START Records supplied

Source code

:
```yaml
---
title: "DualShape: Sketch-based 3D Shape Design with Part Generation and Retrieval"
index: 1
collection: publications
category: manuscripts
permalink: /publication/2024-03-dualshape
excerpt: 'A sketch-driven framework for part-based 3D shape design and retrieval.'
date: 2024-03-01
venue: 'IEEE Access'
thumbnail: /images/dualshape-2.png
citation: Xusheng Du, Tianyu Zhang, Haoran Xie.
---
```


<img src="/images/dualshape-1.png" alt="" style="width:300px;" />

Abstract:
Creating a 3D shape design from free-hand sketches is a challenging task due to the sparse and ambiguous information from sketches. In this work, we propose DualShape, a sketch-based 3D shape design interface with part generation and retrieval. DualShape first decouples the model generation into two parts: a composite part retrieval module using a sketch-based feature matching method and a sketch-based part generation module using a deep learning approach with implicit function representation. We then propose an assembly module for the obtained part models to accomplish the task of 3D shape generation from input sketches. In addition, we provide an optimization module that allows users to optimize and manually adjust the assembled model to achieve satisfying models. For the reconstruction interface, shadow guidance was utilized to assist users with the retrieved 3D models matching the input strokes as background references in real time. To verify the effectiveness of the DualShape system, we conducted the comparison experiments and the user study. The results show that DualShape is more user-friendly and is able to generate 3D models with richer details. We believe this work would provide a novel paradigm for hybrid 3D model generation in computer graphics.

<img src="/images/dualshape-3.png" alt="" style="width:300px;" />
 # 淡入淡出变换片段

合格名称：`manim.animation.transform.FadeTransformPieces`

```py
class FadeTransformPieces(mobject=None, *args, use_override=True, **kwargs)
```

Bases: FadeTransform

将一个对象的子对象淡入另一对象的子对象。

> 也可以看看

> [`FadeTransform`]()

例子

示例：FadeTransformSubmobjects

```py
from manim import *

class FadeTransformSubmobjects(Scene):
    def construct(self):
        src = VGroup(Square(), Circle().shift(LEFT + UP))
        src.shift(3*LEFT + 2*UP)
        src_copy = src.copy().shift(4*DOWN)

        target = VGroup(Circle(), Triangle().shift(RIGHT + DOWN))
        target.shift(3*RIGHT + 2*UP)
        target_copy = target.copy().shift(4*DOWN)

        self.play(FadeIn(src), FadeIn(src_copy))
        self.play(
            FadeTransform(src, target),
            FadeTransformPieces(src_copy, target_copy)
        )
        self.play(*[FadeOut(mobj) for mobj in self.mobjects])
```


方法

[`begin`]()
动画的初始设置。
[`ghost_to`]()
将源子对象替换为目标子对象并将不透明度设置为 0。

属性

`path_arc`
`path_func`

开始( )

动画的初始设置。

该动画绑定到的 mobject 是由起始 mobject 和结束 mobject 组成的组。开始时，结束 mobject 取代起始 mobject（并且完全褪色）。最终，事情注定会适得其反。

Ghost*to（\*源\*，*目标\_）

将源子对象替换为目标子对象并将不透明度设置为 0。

END Records supplied

▸ About this task
Search the records for lines holding the word "style", then copy each line you find.

▸ Written solution
<img src="/images/dualshape-1.png" alt="" style="width:300px;" />
<img src="/images/dualshape-3.png" alt="" style="width:300px;" />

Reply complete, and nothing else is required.